Holger Brinks ist Anfang/Mitte 40 und Kriminalhauptkommissar bei der Mordkommission. Ihm wurde mittlerweile eine jüngere Chefin vor die Nase gesetzt, nicht weil sie so gut ist, sondern weil Frauen im Staatsdienst gefördert werden müssen. Seine Ehe mit Journalistin Sandra (42) durchläuft gerade eine schwierige Phase. Sohn Lukas (gerade 15) ist kaum zu Hause und nicht sehr gesprächig, Tochter Ellen macht gerade ein Auslandsjahr. Da taucht plötzlich sein Bruder Charlie auf, der als Privatdetektiv nach Amerika gegangen war, nachdem er mal kurz was mit Sandra hatte, vor und nach deren Heirat mit Holger. Charlie hat es nicht so mit Bindungen und genießt lieber das Leben, weshalb ihm Holger 20 Jahre lang monatlich 600,- € für seinen Anteil am Elternhaus überwies. Pardon, Sandra sieht dies etwas anders, denn wenn sie Holger nicht den Rücken freigehalten hätte, hätte er auch nicht die monatliche Rate für ihr Haus, nicht sein Haus, zahlen können... Nun denn, Charlie ist schon länger wieder in der Stadt, aber gerade von seiner letzten Flamme vor die Tür gesetzt worden und braucht nun dringend ein Dach über dem Kopf. Auf gar keinen Fall meint Holger, doch irgendwie landet Charlie im Gartenhaus auf einer Luftmatratze und zu dem aktuellen Mordfall im Berliner Rotlicht-/Drogen-/Bordellmilieu hat er so seine ganz eigenen Ideen. Im Fahrstuhl der exklusiven Privatetage eines heruntergekommenen Luxushotels liegt der engste Vertraute des greisen Berliner Unterwelt-Ex-Bosses, neben ihm ein Aktenkoffer voller Koks. Charlie kennt die Kreise besser, als Holger ahnt.

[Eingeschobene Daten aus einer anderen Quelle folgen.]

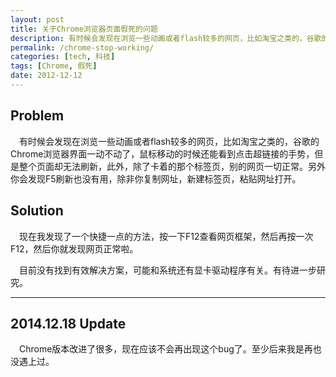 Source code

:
 ```yaml
---
layout: post
title: 关于Chrome浏览器页面假死的问题
description: 有时候会发现在浏览一些动画或者flash较多的网页，比如淘宝之类的，谷歌的Chrome浏览器界面一动不动了……
permalink: /chrome-stop-working/
categories: [tech, 科技]
tags: [Chrome, 假死]
date: 2012-12-12
--- 
```


## Problem 

　有时候会发现在浏览一些动画或者flash较多的网页，比如淘宝之类的，谷歌的Chrome浏览器界面一动不动了，鼠标移动的时候还能看到点击超链接的手势，但是整个页面却无法刷新，此外，除了卡着的那个标签页，别的网页一切正常。另外你会发现F5刷新也没有用，除非你复制网址，新建标签页，粘贴网址打开。

## Solution

　现在我发现了一个快捷一点的方法，按一下F12查看网页框架，然后再按一次F12，然后你就发现网页正常啦。

　目前没有找到有效解决方案，可能和系统还有显卡驱动程序有关。有待进一步研究。

------
## 2014.12.18 Update

　Chrome版本改进了很多，现在应该不会再出现这个bug了。至少后来我是再也没遇上过。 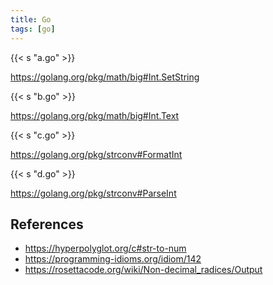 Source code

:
 ```yaml
---
title: Go
tags: [go]
---
```


{{< s "a.go" >}}

<https://golang.org/pkg/math/big#Int.SetString>

{{< s "b.go" >}}

<https://golang.org/pkg/math/big#Int.Text>

{{< s "c.go" >}}

<https://golang.org/pkg/strconv#FormatInt>

{{< s "d.go" >}}

<https://golang.org/pkg/strconv#ParseInt>

## References

- <https://hyperpolyglot.org/c#str-to-num>
- <https://programming-idioms.org/idiom/142>
- <https://rosettacode.org/wiki/Non-decimal_radices/Output>
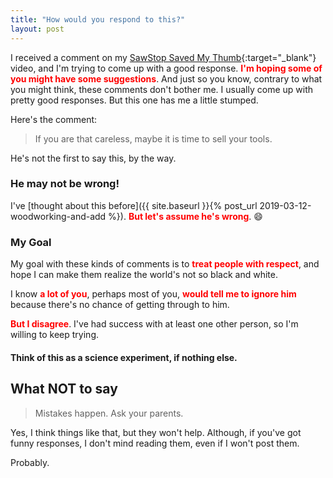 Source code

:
 ```yaml
---
title: "How would you respond to this?"
layout: post
---
```

I received a comment on my [SawStop Saved My Thumb](https://youtu.be/OouPywNRZJ8){:target="_blank"} video, and I'm trying to come up with a good response. <span style="color:red">**I'm hoping some of you might have some suggestions**</span>. And just so you know, contrary to what you might think, these comments don't bother me. I usually come up with pretty good responses. But this one has me a little stumped.

Here's the comment:

> If you are that careless, maybe it is time to sell your tools.﻿

He's not the first to say this, by the way.

### He may not be wrong!

I've [thought about this before]({{ site.baseurl }}{% post_url 2019-03-12-woodworking-and-add %}). <span style="color:red">**But let's assume he's wrong**</span>. 😄

### My Goal

My goal with these kinds of comments is to <span style="color:red">**treat people with respect**</span>, and hope I can make them realize the world's not so black and white.

I know <span style="color:red">**a lot of you**</span>, perhaps most of you, <span style="color:red">**would tell me to ignore him**</span> because there's no chance of getting through to him.

<span style="color:red">**But I disagree**</span>. I've had success with at least one other person, so I'm willing to keep trying.

#### Think of this as a science experiment, if nothing else.

## What NOT to say

> Mistakes happen. Ask your parents.

Yes, I think things like that, but they won't help. Although, if you've got funny responses, I don't mind reading them, even if I won't post them.

Probably.
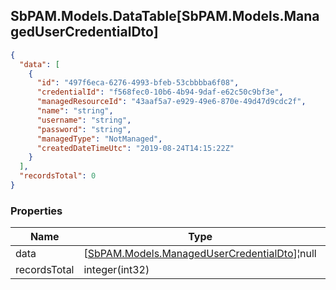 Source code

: 
<h2 id="tocS_SbPAM.Models.DataTable[SbPAM.Models.ManagedUserCredentialDto]">SbPAM.Models.DataTable[SbPAM.Models.ManagedUserCredentialDto]</h2>

<a id="schemasbpam.models.datatable[sbpam.models.managedusercredentialdto]"></a>
<a id="schema_SbPAM.Models.DataTable[SbPAM.Models.ManagedUserCredentialDto]"></a>
<a id="tocSsbpam.models.datatable[sbpam.models.managedusercredentialdto]"></a>
<a id="tocssbpam.models.datatable[sbpam.models.managedusercredentialdto]"></a>

```json
{
  "data": [
    {
      "id": "497f6eca-6276-4993-bfeb-53cbbbba6f08",
      "credentialId": "f568fec0-10b6-4b94-9daf-e62c50c9bf3e",
      "managedResourceId": "43aaf5a7-e929-49e6-870e-49d47d9cdc2f",
      "name": "string",
      "username": "string",
      "password": "string",
      "managedType": "NotManaged",
      "createdDateTimeUtc": "2019-08-24T14:15:22Z"
    }
  ],
  "recordsTotal": 0
}

```

### Properties

|Name|Type|Required|Restrictions|Description|
|---|---|---|---|---|
|data|[[SbPAM.Models.ManagedUserCredentialDto](../Models/sbpam.models.managedusercredentialdto.md)]¦null|false|none|none|
|recordsTotal|integer(int32)|false|none|none|


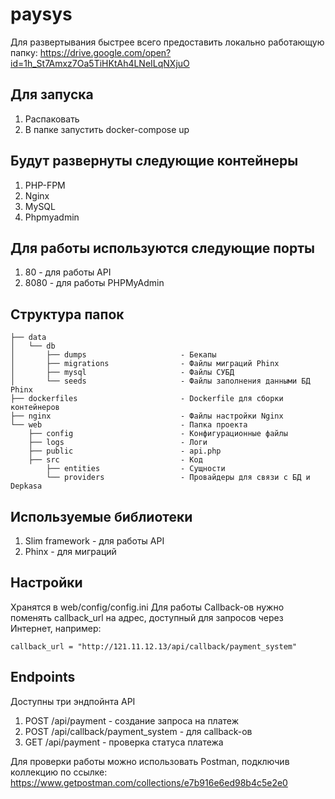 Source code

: # paysys

Для развертывания быстрее всего предоставить локально работающую папку:
https://drive.google.com/open?id=1h_St7Amxz7Oa5TiHKtAh4LNeILqNXjuO

## Для запуска
1. Распаковать
2. В папке запустить docker-compose up

## Будут развернуты следующие контейнеры
1. PHP-FPM
2. Nginx
3. MySQL
4. Phpmyadmin

## Для работы используются следующие порты
1. 80 - для работы API
2. 8080 - для работы PHPMyAdmin

## Структура папок

```
├── data
│   └── db                            
│       ├── dumps                     - Бекапы
│       ├── migrations                - Файлы миграций Phinx
│       ├── mysql                     - Файлы СУБД
│       └── seeds                     - Файлы заполнения данными БД Phinx
├── dockerfiles                       - Dockerfile для сборки контейнеров
├── nginx                             - Файлы настройки Nginx
└── web                               - Папка проекта
    ├── config                        - Конфигурационные файлы
    ├── logs                          - Логи
    ├── public                        - api.php
    ├── src                           - Код
        ├── entities                  - Сущности
        └── providers                 - Провайдеры для связи с БД и Depkasa        
```
## Используемые библиотеки
1. Slim framework - для работы API
2. Phinx - для миграций

## Настройки
Хранятся в web/config/config.ini
Для работы Callback-ов нужно поменять callback_url на адрес, доступный для запросов через Интернет, например:
```
callback_url = "http://121.11.12.13/api/callback/payment_system"
```

## Endpoints
Доступны три эндпойнта API
1. POST /api/payment - создание запроса на платеж
2. POST /api/callback/payment_system - для callback-ов
3. GET  /api/payment - проверка статуса платежа

Для проверки работы можно использовать Postman, подключив коллекцию по ссылке:
https://www.getpostman.com/collections/e7b916e6ed98b4c5e2e0
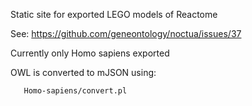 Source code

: Static site for exported LEGO models of Reactome

See: https://github.com/geneontology/noctua/issues/37

Currently only Homo sapiens exported

OWL is converted to mJSON using:

```
   Homo-sapiens/convert.pl
```
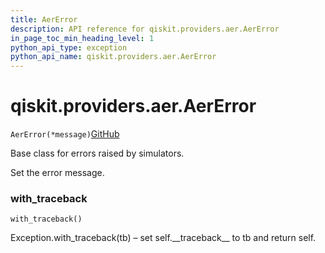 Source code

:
 ```yaml
---
title: AerError
description: API reference for qiskit.providers.aer.AerError
in_page_toc_min_heading_level: 1
python_api_type: exception
python_api_name: qiskit.providers.aer.AerError
---
```


# qiskit.providers.aer.AerError

<span id="qiskit.providers.aer.AerError" />

`AerError(*message)`[GitHub](https://github.com/qiskit/qiskit-aer/tree/stable/0.8/qiskit/providers/aer/aererror.py "view source code")

Base class for errors raised by simulators.

Set the error message.

### with\_traceback

<span id="qiskit.providers.aer.AerError.with_traceback" />

`with_traceback()`

Exception.with\_traceback(tb) – set self.\_\_traceback\_\_ to tb and return self.

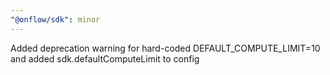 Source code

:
 ```yaml
---
"@onflow/sdk": minor
---
```


Added deprecation warning for hard-coded DEFAULT_COMPUTE_LIMIT=10 and added sdk.defaultComputeLimit to config
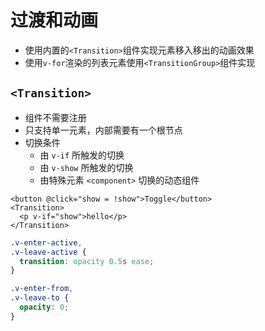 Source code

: # 过渡和动画
* 使用内置的`<Transition>`组件实现元素移入移出的动画效果
* 使用`v-for`渲染的列表元素使用`<TransitionGroup>`组件实现

## `<Transition>`
* 组件不需要注册
* 只支持单一元素，内部需要有一个根节点
* 切换条件
   * 由 `v-if` 所触发的切换
   * 由 `v-show` 所触发的切换
   * 由特殊元素 `<component>` 切换的动态组件

```vue
<button @click="show = !show">Toggle</button>
<Transition>
  <p v-if="show">hello</p>
</Transition>
```
```css
.v-enter-active,
.v-leave-active {
  transition: opacity 0.5s ease;
}

.v-enter-from,
.v-leave-to {
  opacity: 0;
}
```
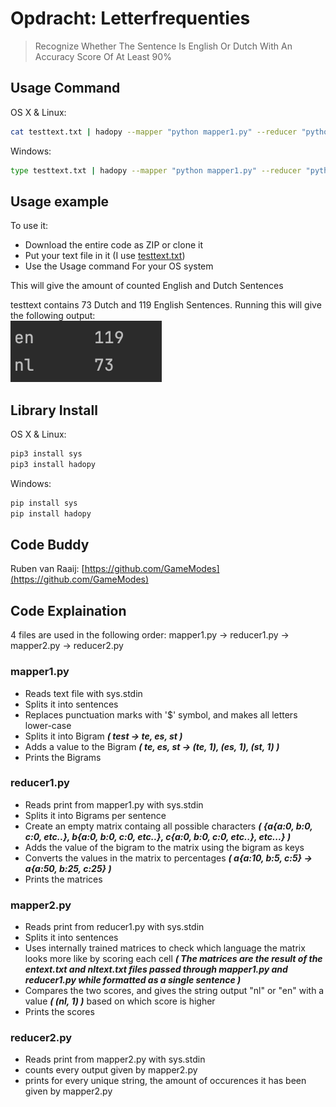 # Opdracht: Letterfrequenties
> Recognize Whether The Sentence Is English Or Dutch With An Accuracy Score Of At Least 90%

## Usage Command

OS X & Linux:

```sh
cat testtext.txt | hadopy --mapper "python mapper1.py" --reducer "python reducer1.py" | hadopy --mapper "python mapper2.py" --reducer "python reducer2.py"
```

Windows:

```sh
type testtext.txt | hadopy --mapper "python mapper1.py" --reducer "python reducer1.py" | hadopy --mapper "python mapper2.py" --reducer "python reducer2.py"
```

## Usage example
To use it:
- Download the entire code as ZIP or clone it
- Put your text file in it (I use [testtext.txt](https://github.com/DragonKiller952/DIP/blob/master/letterfrequentie%20MapReduce/testtext.txt))
- Use the Usage command For your OS system
  
This will give the amount of counted English and Dutch Sentences  

testtext contains 73 Dutch and 119 English Sentences.
Running this will give the following output:  
![](Testresult.png)

## Library Install

OS X & Linux:
```sh
pip3 install sys
pip3 install hadopy
```

Windows:
```sh
pip install sys
pip install hadopy
```

## Code Buddy
Ruben van Raaij:
[https://github.com/GameModes](https://github.com/GameModes)


## Code Explaination
4 files are used in the following order:
mapper1.py -> reducer1.py -> mapper2.py -> reducer2.py
### mapper1.py
- Reads text file with sys.stdin
- Splits it into sentences
- Replaces punctuation marks with '$' symbol, and makes all letters lower-case
- Splits it into Bigram ***( test -> te, es, st )***
- Adds a value to the Bigram ***( te, es, st -> (te, 1), (es, 1), (st, 1) )***
- Prints the Bigrams

### reducer1.py
- Reads print from mapper1.py with sys.stdin
- Splits it into Bigrams per sentence
- Create an empty matrix containg all possible characters ***( {a{a:0, b:0, c:0, etc..}, b{a:0, b:0, c:0, etc..}, c{a:0, b:0, c:0, etc..}, etc...} )***
- Adds the value of the bigram to the matrix using the bigram as keys
- Converts the values in the matrix to percentages ***( a{a:10, b:5, c:5} -> a{a:50, b:25, c:25} )***
- Prints the matrices

### mapper2.py
- Reads print from reducer1.py with sys.stdin
- Splits it into sentences
- Uses internally trained matrices to check which language the matrix looks more like by scoring each cell ***( The matrices are the result of the entext.txt and nltext.txt files passed through mapper1.py and reducer1.py while formatted as a single sentence )***
- Compares the two scores, and gives the string output "nl" or "en" with a value ***( (nl, 1) )*** based on which score is higher
- Prints the scores

### reducer2.py
- Reads print from mapper2.py with sys.stdin
- counts every output given by mapper2.py
- prints for every unique string, the amount of occurences it has been given by mapper2.py
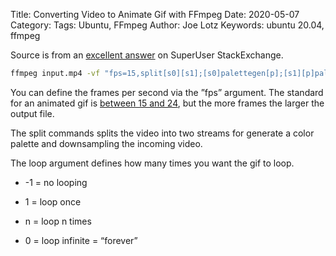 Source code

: Title: Converting Video to Animate Gif with FFmpeg
Date: 2020-05-07
Category: 
Tags: Ubuntu, FFmpeg
Author: Joe Lotz
Keywords: ubuntu 20.04, ffmpeg

Source is from an [excellent answer](https://superuser.com/questions/556029/how-do-i-convert-a-video-to-gif-using-ffmpeg-with-reasonable-quality) on SuperUser StackExchange.

```bash
ffmpeg input.mp4 -vf "fps=15,split[s0][s1];[s0]palettegen[p];[s1][p]paletteuse" -loop 0 output.gif
```

You can define the frames per second via the ”fps” argument. The standard for an animated gif is [between 15 and 24](https://www.bluefrogdm.com/blog/best-practices-for-creating-animated-gifs), but the more frames the larger the output file. 

The split commands splits the video into two streams for generate a color palette and downsampling the incoming video. 

The loop argument defines how many times you want the gif to loop.

- -1 = no looping

- 1 = loop once

- n = loop n times

- 0 = loop infinite = “forever”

Ein humorvoller Krimi, der seine Pointen zumeist der angespannten Lage der ungleichen Brüder verdankt, die sich aber ermittlungstechnisch erstaunlich gut ergänzen. Oh Mann, ich kann den biederen Beamten verstehen! Solch ein Bruder würde mich auch wahnsinnig machen! Es muss ihn aber auch noch dazu wurmen, dass dieser verantwortungslose Chaot dann auch noch solch einen Schlag bei den Frauen hat. Wie macht er das bloß? Doch diesmal trifft Charlie auf eine Frau, die ihm den Verstand und den Atem raubt. Dummerweise ist sie nicht ganz ohne, denn sie ist eine Edelprostituierte und Kunststudentin. Ausgerechnet der Sohn des invaliden Gangsterbosses engagiert Charlie, die schöne Nikita nicht aus den Augen zu lassen, als ob er das freiwillig tun würde? Holgers Gedanken an die Frauen in seinem Leben sind da nicht ganz so rosig, aber immerhin hat er ein Dach über dem Kopf, ein Badezimmer ohne Zuschauer und einen wohl sortierten Weinkeller, auch wenn dieser im Lauf der Ermittlungen deutlich zusammenschrumpfen wird. Ja, hier wird getrunken, gekokst und geh... das gibt dieser Geschichte einen gewissen 70er-Jahre Touch, gepaart mit Charlies Autovorlieben. Das mag auch an der Einrichtung der Etablissements liegen, die schon bessere Zeiten gesehen haben, doch Sandras Vor- und Einwürfe sind absolut zeitgemäß. Irgendwie gefallen mir diese Zeitparadoxen. Eigentlich ist es ja so gar nicht meine Welt, aber irgendwann mochte auch ich Charlie, der hervorragend zu Starsky and Hutch gepasst hätte. Mit seinem nervtötend sonnigen Gemüt schafft er es aber, seinem im alltäglichen Trott gefangenen Bruder Beine zu machen und über sich und sein Leben nachzudenken. Eine Tätigkeit die Charlie selbst zumeist erfolgreich ignoriert. Die beiden Brüder sind wie Feuer und Wasser und geben somit der Story ihren Esprit, ihren Schwung und auch ihren Titel. Wobei ich sagen muss, dass ich diesen Fall für einen humorvollen Krimi erstaunlich kniffelig und spannend finde. Bisweilen geht die Tätersuche in den Querelen etwas unter, wird jedoch nie ganz vergessen. Der Fall ist in sich abgeschlossen und wird auch in sich schlüssig gelöst, wobei es mich auch wirklich überrascht hat, es ist nicht so eine 08/15 Lösung. Die privaten Zwistigkeiten schwelen weiter, ein Garant für Fortsetzungen (zwei gibt es ja auch schon).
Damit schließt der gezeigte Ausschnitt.